Social Brands 100 Q&A: Tetley

Tetley has been shortlisted in this year’s Social Brands 100. Find out the results and download the report tomorrow morning from 9am GMT at www.socialbrands100.com. Join the conversation at #sb100.

Drinking tea may be a fundamentally social activity, but how to replicate that experience in social spaces? For Tetley, the world’s second largest manufacturer and distributor of tea, it meant bringing back the animated characters that are the Tetley Tea Folk after a 10-year break to provide a human and emotional connection to the brand.

Anand Gandesha, Tetley Marketing Manager, talked to us about how the brand approaches social, 2 years after the return of the Folk.

1.     What do you think makes yours a social brand?

Sociability is an inherent quality of our product – people coming together over a cup of tea. We saw social media as an extension of that quality and use it as an extension of the values of our brand across multiple platforms. It breaks down the barriers between the brand and the consumer and creates an emotional connect with them.

2.     Can you tell us a little about how social fits into your communications mix?

We wanted to use social as a new way of reaching our audiences in a category that’s got little differentiation and is very promotionally driven. So we made it a key channel in the mix of TV, media partnerships, print and digital. It’s our opportunity to communicate daily with our consumers and very valuable.

Through research, we realised that people, in general, talk to characters more naturally in social spaces than they do brands. So after a 10-year hiatus, we found a new purpose for Tetley’s Tea Folk characters – as social media hosts. With their built-in brand equity, they were actually a softer and warmer channel of communication, yet a new voice that consumers wouldn’t mind sitting down with.

It had been 10 years since the Tetley Tea Folk were in the public eye. Consumers felt they were old fashioned but these cheeky characters had other ideas. Their leader, Gaffer, became the active spokesperson most ardent supporter for a better tea break.

The Tetley Tea Folk social personas took hold, prominent on Facebook, posting on YouTube while Gaffer tweeted about all of it. The content we created was aimed to invite young women to sit down and have a cuppa with Gaffer and the Tea Folk, digitally speaking anyway.

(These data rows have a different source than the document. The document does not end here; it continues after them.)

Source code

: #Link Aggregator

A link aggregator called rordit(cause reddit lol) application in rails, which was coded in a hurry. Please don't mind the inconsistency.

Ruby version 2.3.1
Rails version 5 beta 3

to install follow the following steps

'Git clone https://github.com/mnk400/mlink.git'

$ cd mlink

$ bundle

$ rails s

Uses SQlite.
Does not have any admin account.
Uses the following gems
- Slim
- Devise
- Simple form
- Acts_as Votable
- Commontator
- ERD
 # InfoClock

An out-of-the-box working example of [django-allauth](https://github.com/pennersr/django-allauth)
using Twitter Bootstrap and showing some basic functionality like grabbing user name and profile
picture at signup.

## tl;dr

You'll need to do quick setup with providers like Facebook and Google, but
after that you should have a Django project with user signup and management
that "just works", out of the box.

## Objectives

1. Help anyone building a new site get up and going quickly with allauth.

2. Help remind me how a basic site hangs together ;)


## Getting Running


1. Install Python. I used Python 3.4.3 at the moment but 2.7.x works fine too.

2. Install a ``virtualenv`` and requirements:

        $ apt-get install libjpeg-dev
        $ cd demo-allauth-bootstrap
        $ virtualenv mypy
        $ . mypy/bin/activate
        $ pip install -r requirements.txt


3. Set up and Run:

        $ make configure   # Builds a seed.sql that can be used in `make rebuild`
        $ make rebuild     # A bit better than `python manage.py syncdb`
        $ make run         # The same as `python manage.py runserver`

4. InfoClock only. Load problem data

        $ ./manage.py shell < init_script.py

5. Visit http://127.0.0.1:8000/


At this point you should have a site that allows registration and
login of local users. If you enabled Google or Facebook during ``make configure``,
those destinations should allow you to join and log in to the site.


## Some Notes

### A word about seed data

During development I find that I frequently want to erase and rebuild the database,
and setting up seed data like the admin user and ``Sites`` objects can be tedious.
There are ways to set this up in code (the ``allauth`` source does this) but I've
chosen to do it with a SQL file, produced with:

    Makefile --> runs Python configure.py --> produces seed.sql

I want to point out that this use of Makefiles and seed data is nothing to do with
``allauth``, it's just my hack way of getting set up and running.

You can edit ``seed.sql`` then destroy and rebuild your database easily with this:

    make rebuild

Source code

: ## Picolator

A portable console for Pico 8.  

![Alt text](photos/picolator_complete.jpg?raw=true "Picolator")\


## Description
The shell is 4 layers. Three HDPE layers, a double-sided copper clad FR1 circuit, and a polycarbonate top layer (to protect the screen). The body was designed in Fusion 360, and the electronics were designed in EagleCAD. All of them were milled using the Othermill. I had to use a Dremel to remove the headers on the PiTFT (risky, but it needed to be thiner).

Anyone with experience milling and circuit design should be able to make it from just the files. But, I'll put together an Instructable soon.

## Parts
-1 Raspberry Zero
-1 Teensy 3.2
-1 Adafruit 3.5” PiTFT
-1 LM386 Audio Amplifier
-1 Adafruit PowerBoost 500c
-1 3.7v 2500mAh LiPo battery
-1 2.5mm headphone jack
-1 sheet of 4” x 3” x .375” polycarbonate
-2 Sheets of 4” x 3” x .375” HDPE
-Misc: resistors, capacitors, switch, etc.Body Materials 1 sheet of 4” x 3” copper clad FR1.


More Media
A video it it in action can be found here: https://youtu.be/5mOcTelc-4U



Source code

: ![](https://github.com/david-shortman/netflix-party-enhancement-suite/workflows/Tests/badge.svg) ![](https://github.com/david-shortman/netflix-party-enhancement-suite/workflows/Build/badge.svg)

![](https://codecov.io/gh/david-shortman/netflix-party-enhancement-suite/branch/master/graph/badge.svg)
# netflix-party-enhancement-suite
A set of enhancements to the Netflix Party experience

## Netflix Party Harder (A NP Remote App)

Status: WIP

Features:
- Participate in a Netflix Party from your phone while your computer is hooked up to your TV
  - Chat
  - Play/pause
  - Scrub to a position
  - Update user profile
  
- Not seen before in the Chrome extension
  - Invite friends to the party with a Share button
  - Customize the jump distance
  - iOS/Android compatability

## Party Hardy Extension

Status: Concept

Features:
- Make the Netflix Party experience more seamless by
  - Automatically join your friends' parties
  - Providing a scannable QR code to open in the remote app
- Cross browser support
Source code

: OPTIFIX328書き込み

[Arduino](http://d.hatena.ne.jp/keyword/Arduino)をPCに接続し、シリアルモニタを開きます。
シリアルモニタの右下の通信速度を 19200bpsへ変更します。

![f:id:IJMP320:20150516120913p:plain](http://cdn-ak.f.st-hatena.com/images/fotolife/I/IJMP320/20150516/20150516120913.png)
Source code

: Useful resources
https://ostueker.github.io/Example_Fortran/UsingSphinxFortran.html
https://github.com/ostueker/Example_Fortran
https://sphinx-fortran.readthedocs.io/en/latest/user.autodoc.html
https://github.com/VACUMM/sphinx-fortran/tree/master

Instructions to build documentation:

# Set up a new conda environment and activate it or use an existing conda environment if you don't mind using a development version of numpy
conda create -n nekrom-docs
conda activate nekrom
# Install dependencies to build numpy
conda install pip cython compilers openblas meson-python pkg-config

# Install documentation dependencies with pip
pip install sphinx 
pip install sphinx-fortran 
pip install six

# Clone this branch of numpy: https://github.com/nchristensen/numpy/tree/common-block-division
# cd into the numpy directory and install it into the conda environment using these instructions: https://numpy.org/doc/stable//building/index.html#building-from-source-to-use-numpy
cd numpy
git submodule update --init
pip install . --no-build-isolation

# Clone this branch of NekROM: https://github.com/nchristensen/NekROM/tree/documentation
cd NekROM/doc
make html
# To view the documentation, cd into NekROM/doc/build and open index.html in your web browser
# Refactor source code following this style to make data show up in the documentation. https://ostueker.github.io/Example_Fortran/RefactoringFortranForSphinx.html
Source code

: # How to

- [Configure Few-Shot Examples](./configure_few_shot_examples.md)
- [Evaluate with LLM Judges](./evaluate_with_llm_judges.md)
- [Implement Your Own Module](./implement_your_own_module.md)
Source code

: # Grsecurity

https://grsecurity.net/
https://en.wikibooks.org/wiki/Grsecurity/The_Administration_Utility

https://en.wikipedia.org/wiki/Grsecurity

Followers and fans shared their favourite tea break stories. There were giveaways and games. We invited British music, sports and comedy celebri-teas to join the conversation. The Tea Folk are not only timely and fun, but make tea breaks better.

We also support our company CSR initiative through Facebook with the ‘Tetley Farmers First Hand’ page, allowing customers to talk directly to the farmers who pick our tea. Although for a completely different purpose, the engagement levels are up to 8 times the Facebook average and legitimise this as a communications choice for CSR.

3.     What are you most proud of achieving in social media over the last year?

Our customers are used to supermarket loyalty cards and receiving rewards for participation. We used this as inspiration to develop the Tetley Loyal-Tea Club and to motivate users, we made it into a game.

The rewards were digital (facebook badges) and real (product and merchandise). Participants were rewarded with points in four ways: by inviting their friends to join the Page, when their friends converted to fans, by sharing content, and by entering a daily prize quiz.

On launch, we had no idea how the public was going to react to the initiative. It was great when we reached our 6-month KPI in seven days and sustained engagement levels well above the Facebook average.

 4.     What’s changed for you over the last year in social media?

There are many, many more brands in social media now, including our competitors. We have to continually come up with new and different ways to engage our users. The business challenge is monitoring and ROI. We’re doing a lot of work to define the value of these communications and the ROI to the business as we grow and develop.

 5.     What do you see changing over the next 12 months?

ROI is still key. There are many ways of monitoring engagement, buzz, purchase intent etc, but none are universally followed. As social media develops, we need to be able to measure the impact of the investment on the brand and business.

With regards to strategy, we will continue to develop our social media strategy in line with the wider business. We want to look at linking Facebook activity to purchase (both directly and indirectly) and how social media can facilitate real life connections of people coming together for a cuppa.

 6.     Any last thoughts?

After all this, it’s time for a tea break.